### Provided information
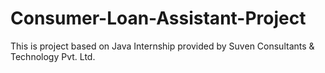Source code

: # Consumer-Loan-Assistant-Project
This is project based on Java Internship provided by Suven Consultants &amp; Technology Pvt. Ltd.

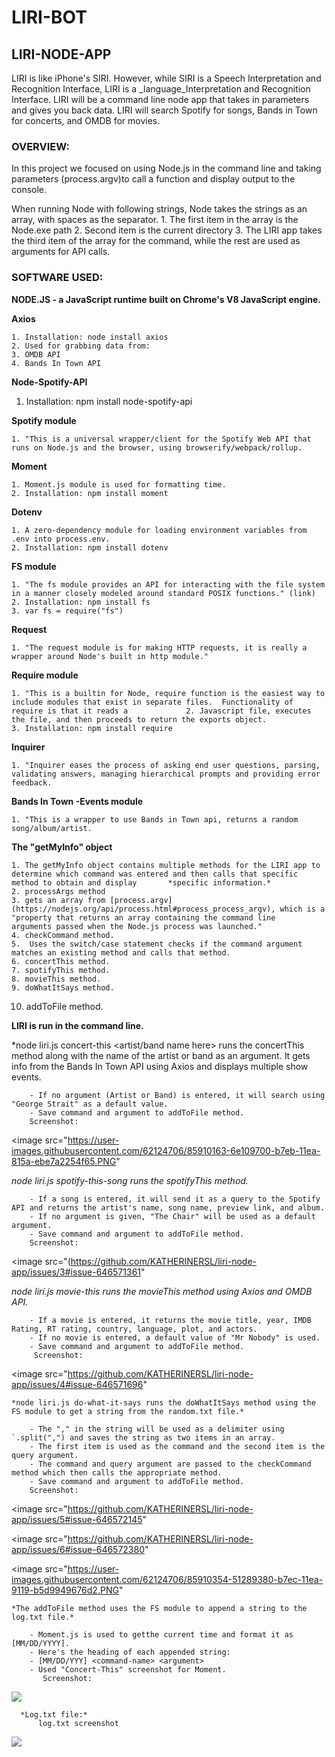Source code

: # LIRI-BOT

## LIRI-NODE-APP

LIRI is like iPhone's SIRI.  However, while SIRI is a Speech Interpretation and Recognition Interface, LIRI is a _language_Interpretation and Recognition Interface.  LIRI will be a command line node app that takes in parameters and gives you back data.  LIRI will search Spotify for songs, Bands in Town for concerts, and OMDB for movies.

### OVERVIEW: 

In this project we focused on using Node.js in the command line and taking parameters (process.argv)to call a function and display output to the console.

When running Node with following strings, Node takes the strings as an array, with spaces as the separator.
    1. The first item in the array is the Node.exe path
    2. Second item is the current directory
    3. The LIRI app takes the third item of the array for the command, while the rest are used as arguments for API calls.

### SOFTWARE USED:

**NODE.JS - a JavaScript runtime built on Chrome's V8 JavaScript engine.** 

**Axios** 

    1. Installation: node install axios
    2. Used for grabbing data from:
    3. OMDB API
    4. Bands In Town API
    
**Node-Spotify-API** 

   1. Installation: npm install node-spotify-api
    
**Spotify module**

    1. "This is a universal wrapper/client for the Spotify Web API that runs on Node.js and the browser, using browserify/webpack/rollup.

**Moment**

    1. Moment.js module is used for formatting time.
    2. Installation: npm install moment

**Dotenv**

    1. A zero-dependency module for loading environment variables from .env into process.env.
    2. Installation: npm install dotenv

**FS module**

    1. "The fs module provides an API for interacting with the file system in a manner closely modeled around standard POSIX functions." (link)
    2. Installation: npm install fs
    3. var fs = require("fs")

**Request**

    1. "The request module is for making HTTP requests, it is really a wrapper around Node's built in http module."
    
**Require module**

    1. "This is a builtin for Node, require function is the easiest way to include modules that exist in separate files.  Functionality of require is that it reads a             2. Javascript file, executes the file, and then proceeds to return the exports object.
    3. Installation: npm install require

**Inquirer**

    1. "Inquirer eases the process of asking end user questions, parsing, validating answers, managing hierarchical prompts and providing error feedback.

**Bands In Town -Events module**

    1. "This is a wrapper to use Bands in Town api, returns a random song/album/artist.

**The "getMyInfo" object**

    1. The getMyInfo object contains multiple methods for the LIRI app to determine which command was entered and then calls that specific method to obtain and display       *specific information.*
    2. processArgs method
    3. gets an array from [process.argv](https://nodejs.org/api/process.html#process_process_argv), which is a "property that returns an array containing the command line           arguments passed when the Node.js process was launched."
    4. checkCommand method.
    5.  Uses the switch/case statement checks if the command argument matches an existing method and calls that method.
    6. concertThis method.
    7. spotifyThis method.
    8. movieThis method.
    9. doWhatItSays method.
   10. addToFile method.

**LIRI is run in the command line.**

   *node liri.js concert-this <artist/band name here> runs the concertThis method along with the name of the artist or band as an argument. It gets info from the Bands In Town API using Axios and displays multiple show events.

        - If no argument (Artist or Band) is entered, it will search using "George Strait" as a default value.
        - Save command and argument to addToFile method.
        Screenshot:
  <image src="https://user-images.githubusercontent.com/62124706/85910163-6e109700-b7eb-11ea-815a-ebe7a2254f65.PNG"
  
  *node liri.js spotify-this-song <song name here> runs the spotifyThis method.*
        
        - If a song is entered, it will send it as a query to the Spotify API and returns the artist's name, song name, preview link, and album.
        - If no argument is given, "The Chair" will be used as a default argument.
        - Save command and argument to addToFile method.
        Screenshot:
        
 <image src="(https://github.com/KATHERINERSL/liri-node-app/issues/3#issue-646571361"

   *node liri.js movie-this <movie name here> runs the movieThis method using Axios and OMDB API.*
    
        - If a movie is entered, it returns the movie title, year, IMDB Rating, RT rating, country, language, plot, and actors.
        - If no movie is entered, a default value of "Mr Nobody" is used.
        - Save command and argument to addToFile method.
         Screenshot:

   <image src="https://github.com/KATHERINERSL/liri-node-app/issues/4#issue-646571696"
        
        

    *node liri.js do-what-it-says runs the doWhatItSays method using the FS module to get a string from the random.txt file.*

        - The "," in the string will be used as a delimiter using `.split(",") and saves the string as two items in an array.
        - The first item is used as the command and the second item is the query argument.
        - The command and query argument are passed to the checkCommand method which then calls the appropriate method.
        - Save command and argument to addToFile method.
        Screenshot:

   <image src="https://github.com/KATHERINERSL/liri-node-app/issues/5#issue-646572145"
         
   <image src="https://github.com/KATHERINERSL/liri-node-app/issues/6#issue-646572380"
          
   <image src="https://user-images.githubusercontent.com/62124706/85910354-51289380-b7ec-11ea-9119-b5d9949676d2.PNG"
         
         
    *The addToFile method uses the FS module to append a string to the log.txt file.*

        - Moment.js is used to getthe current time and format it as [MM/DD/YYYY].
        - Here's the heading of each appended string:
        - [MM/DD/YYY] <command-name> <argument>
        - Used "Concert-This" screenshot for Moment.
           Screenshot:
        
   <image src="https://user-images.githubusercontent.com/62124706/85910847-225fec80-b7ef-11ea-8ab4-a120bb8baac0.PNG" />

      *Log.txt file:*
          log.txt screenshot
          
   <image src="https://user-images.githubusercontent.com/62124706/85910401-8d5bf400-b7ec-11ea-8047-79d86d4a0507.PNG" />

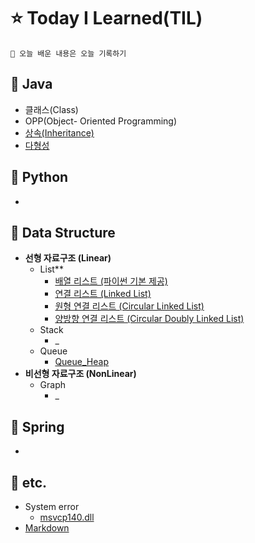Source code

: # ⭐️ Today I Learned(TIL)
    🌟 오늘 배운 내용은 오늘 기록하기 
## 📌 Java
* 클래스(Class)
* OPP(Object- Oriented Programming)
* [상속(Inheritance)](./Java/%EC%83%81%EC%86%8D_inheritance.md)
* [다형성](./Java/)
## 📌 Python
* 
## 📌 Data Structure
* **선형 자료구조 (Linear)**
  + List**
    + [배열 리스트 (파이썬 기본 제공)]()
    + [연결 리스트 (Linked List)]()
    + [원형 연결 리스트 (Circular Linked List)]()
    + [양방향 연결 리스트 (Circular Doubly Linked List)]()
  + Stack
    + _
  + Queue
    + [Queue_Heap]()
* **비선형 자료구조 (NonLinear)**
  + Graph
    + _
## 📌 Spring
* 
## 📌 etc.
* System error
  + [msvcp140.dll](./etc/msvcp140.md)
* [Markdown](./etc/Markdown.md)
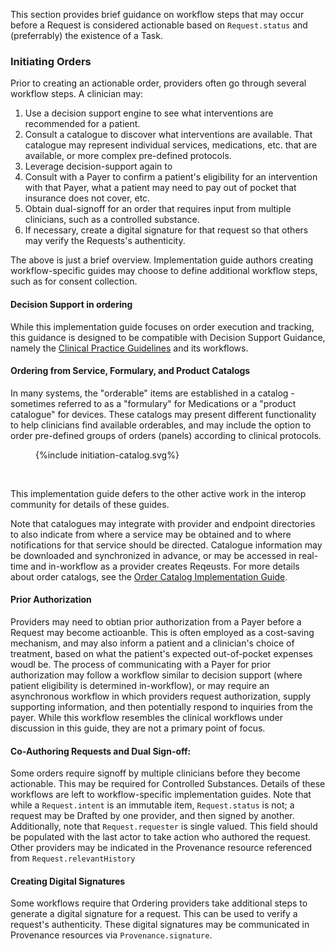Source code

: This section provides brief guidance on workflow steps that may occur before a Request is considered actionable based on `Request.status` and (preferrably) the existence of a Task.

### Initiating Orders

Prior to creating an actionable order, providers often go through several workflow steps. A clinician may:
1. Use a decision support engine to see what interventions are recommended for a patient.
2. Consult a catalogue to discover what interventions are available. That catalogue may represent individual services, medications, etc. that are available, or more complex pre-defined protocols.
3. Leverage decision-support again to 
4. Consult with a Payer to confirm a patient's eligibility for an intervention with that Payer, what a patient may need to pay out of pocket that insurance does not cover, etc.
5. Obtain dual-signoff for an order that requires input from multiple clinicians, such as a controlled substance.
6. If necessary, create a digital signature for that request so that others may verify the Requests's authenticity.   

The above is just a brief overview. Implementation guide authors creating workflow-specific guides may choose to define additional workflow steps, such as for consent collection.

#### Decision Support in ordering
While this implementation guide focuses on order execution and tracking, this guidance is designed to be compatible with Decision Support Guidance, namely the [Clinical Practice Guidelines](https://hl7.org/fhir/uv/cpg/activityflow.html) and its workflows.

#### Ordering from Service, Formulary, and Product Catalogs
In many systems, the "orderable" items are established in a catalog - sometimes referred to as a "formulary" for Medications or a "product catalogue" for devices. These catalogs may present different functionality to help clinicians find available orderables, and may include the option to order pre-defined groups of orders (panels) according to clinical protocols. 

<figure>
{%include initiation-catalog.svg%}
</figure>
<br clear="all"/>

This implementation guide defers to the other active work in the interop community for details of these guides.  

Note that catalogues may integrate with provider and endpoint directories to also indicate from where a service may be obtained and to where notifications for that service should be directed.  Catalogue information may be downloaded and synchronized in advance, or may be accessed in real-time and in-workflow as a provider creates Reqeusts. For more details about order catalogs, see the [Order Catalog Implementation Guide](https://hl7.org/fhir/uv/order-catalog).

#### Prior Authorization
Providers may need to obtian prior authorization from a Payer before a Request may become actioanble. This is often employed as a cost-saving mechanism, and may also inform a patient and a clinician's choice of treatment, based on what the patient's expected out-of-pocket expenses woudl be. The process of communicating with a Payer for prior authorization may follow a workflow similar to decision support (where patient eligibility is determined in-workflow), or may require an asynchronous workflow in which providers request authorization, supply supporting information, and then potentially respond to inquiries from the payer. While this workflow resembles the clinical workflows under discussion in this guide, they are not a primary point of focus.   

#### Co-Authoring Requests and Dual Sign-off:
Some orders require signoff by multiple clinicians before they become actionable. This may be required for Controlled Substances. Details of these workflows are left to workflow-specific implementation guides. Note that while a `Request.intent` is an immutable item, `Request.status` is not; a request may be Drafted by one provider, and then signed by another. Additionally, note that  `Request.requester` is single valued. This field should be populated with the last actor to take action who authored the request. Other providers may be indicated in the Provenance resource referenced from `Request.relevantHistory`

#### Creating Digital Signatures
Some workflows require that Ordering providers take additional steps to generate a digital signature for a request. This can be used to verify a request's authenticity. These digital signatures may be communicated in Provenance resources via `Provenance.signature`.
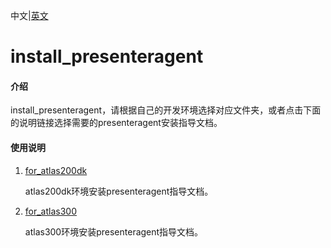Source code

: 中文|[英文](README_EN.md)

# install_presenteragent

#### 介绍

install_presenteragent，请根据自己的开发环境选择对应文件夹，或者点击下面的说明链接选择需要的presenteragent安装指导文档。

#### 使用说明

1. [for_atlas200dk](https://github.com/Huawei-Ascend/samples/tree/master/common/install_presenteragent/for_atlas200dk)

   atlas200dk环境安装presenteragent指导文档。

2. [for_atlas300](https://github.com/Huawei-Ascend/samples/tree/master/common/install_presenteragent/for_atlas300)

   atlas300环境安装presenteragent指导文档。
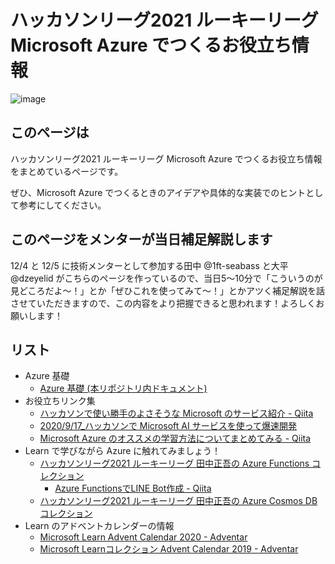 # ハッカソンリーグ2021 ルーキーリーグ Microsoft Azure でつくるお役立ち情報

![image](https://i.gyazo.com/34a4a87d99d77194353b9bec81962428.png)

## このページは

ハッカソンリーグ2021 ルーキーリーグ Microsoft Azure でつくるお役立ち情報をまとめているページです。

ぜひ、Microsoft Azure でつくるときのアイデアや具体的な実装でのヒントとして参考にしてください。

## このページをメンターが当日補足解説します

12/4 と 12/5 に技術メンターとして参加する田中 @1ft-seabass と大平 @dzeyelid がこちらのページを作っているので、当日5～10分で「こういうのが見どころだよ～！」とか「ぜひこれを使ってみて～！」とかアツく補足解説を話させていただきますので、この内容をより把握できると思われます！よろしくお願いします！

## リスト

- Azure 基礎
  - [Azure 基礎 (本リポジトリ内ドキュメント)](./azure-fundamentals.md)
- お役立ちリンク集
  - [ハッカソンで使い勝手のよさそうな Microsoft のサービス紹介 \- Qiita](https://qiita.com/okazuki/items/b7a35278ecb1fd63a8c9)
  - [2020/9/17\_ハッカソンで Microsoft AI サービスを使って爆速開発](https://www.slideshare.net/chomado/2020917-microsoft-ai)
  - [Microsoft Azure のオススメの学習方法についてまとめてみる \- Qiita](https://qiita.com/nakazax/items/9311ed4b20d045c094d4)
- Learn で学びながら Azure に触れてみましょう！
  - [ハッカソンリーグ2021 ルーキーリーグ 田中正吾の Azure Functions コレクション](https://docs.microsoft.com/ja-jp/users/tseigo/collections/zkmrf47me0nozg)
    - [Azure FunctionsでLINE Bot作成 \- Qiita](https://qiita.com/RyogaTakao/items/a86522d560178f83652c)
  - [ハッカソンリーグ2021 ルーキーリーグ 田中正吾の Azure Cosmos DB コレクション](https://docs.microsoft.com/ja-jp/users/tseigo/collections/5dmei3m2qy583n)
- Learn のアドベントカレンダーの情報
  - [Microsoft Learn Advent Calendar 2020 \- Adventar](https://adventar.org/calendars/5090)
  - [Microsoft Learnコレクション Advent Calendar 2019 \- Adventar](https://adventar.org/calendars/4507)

### Activity
Your answer should be the lines of the material above that include "query".

### Answer space
        - If a song is entered, it will send it as a query to the Spotify API and returns the artist's name, song name, preview link, and album.
        - The first item is used as the command and the second item is the query argument.
        - The command and query argument are passed to the checkCommand method which then calls the appropriate method.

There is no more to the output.